Excerpted records =
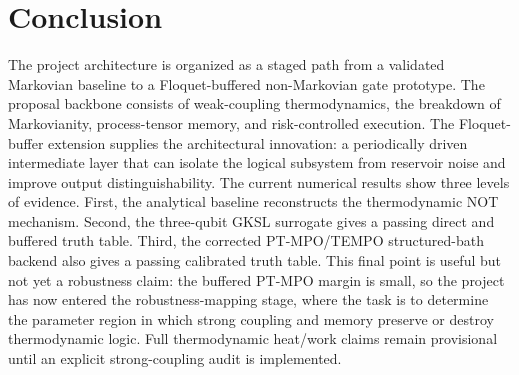 \documentclass[11pt]{article}
\begin{document}
\section{Conclusion}

The project architecture is organized as a staged path from a validated Markovian baseline
to a Floquet-buffered non-Markovian gate prototype.  The proposal backbone consists of
weak-coupling thermodynamics, the breakdown of Markovianity, process-tensor memory, and
risk-controlled execution.  The Floquet-buffer extension supplies the architectural
innovation: a periodically driven intermediate layer that can isolate the logical subsystem
from reservoir noise and improve output distinguishability.  The current numerical results
show three levels of evidence.  First, the analytical baseline reconstructs the thermodynamic
NOT mechanism.  Second, the three-qubit GKSL surrogate gives a passing direct and buffered
truth table.  Third, the corrected PT-MPO/TEMPO structured-bath backend also gives a
passing calibrated truth table.  This final point is useful but not yet a robustness claim:
the buffered PT-MPO margin is small, so the project has now entered the robustness-mapping
stage, where the task is to determine the parameter region in which strong coupling and
memory preserve or destroy thermodynamic logic.  Full
thermodynamic heat/work claims remain provisional until an explicit strong-coupling audit is
implemented.
\end{document}
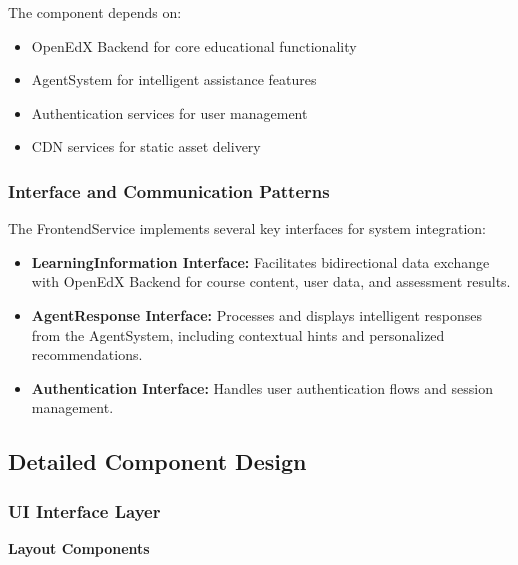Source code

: \documentclass[../Main.tex]{subfiles}
\begin{document}
{{	The component depends on:
	\begin{itemize}
		\item OpenEdX Backend for core educational functionality

		\item AgentSystem for intelligent assistance features

		\item Authentication services for user management

		\item CDN services for static asset delivery
	\end{itemize}

	\subsubsection{Interface and Communication Patterns}
	\label{section:4.3.1.2_interface_and_communication_patterns} The
	FrontendService implements several key interfaces for system integration:

	\begin{itemize}
		\item \textbf{LearningInformation Interface:} Facilitates bidirectional data
			exchange with OpenEdX Backend for course content, user data, and
			assessment results.

		\item \textbf{AgentResponse Interface:} Processes and displays intelligent
			responses from the AgentSystem, including contextual hints and personalized
			recommendations.

		\item \textbf{Authentication Interface:} Handles user authentication flows
			and session management.
	\end{itemize}

	\subsection{Detailed Component Design}
	\label{section:4.3.2_detailed_component_design}
	\subsubsection{UI Interface Layer}
	\label{section:4.3.2.1_ui_interface_layer} \textbf{Layout Components}

}}
\end{document}
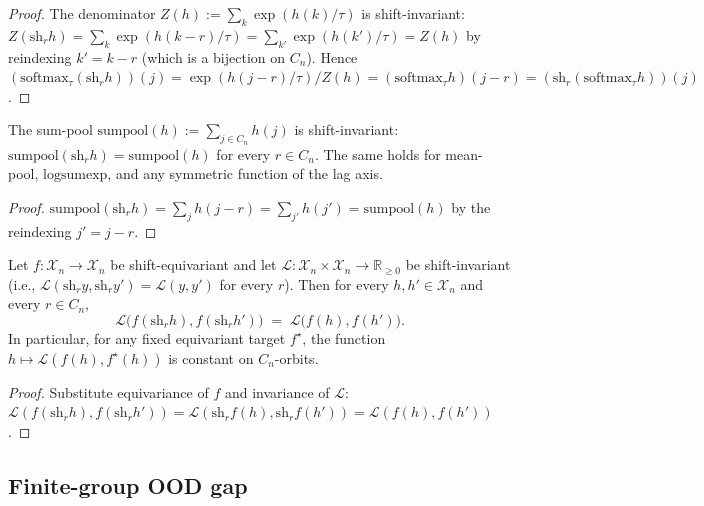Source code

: \begin{proof}
The denominator $Z(h) := \sum_k \exp(h(k)/\tau)$ is shift-invariant:
$Z(\mathrm{sh}_r h) = \sum_k \exp(h(k-r)/\tau) = \sum_{k'} \exp(h(k')/\tau) = Z(h)$
by reindexing $k' = k - r$ (which is a bijection on $C_n$).  Hence
$(\mathrm{softmax}_\tau (\mathrm{sh}_r h))(j) = \exp(h(j-r)/\tau)/Z(h) =
(\mathrm{softmax}_\tau h)(j - r) = (\mathrm{sh}_r (\mathrm{softmax}_\tau h))(j)$.
\end{proof}

\begin{theorem}
\label{thm:pooled-inv}
The sum-pool $\mathrm{sumpool}(h) := \sum_{j \in C_n} h(j)$ is
shift-invariant: $\mathrm{sumpool}(\mathrm{sh}_r h) = \mathrm{sumpool}(h)$
for every $r \in C_n$.  The same holds for mean-pool,
$\mathrm{logsumexp}$, and any symmetric function of the lag axis.
\end{theorem}

\begin{proof}
$\mathrm{sumpool}(\mathrm{sh}_r h) = \sum_j h(j-r) = \sum_{j'} h(j') = \mathrm{sumpool}(h)$
by the reindexing $j' = j - r$.
\end{proof}

\begin{lemma}
\label{lem:orbit-constancy}
Let $f : \mathcal{X}_n \to \mathcal{X}_n$ be shift-equivariant and let $\mathcal{L} :
\mathcal{X}_n \times \mathcal{X}_n \to \mathbb{R}_{\ge 0}$ be shift-invariant (i.e.,
$\mathcal{L}(\mathrm{sh}_r y, \mathrm{sh}_r y') = \mathcal{L}(y, y')$ for every $r$).
Then for every $h, h' \in \mathcal{X}_n$ and every $r \in C_n$,
\[
  \mathcal{L}\bigl(f(\mathrm{sh}_r h), f(\mathrm{sh}_r h')\bigr)
  \;=\; \mathcal{L}\bigl(f(h), f(h')\bigr).
\]
In particular, for any fixed equivariant target $f^\star$, the
function $h \mapsto \mathcal{L}(f(h), f^\star(h))$ is constant on
$C_n$-orbits.
\end{lemma}

\begin{proof}
Substitute equivariance of $f$ and invariance of $\mathcal{L}$:
$\mathcal{L}(f(\mathrm{sh}_r h), f(\mathrm{sh}_r h')) =
\mathcal{L}(\mathrm{sh}_r f(h), \mathrm{sh}_r f(h')) = \mathcal{L}(f(h), f(h'))$.
\end{proof}

\subsection{Finite-group OOD gap}


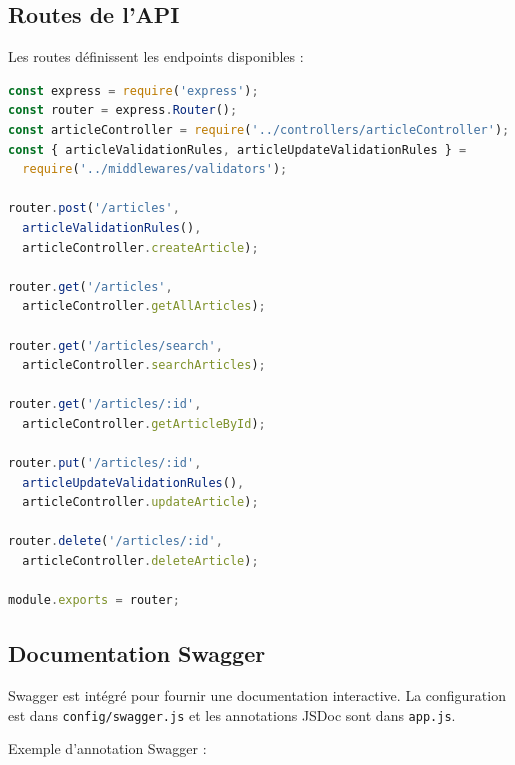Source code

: \documentclass[12pt,a4paper]{article}
\begin{document}
\subsection{Routes de l'API}

Les routes définissent les endpoints disponibles :

\begin{lstlisting}[language=JavaScript, caption=Routes (articles.js)]
const express = require('express');
const router = express.Router();
const articleController = require('../controllers/articleController');
const { articleValidationRules, articleUpdateValidationRules } =
  require('../middlewares/validators');

router.post('/articles',
  articleValidationRules(),
  articleController.createArticle);

router.get('/articles',
  articleController.getAllArticles);

router.get('/articles/search',
  articleController.searchArticles);

router.get('/articles/:id',
  articleController.getArticleById);

router.put('/articles/:id',
  articleUpdateValidationRules(),
  articleController.updateArticle);

router.delete('/articles/:id',
  articleController.deleteArticle);

module.exports = router;
\end{lstlisting}

\subsection{Documentation Swagger}

Swagger est intégré pour fournir une documentation interactive. La configuration est dans \texttt{config/swagger.js} et les annotations JSDoc sont dans \texttt{app.js}.

Exemple d'annotation Swagger :
\end{document}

Your goal =
Copy nothing past the line containing "passing calibrated truth": reproduce every line from the start of the records up to it, skipping pictures.

Expected answer =
 \documentclass[11pt]{article}
\begin{document}
\section{Conclusion}

The project architecture is organized as a staged path from a validated Markovian baseline
to a Floquet-buffered non-Markovian gate prototype.  The proposal backbone consists of
weak-coupling thermodynamics, the breakdown of Markovianity, process-tensor memory, and
risk-controlled execution.  The Floquet-buffer extension supplies the architectural
innovation: a periodically driven intermediate layer that can isolate the logical subsystem
from reservoir noise and improve output distinguishability.  The current numerical results
show three levels of evidence.  First, the analytical baseline reconstructs the thermodynamic
NOT mechanism.  Second, the three-qubit GKSL surrogate gives a passing direct and buffered
truth table.  Third, the corrected PT-MPO/TEMPO structured-bath backend also gives a
passing calibrated truth table.  This final point is useful but not yet a robustness claim:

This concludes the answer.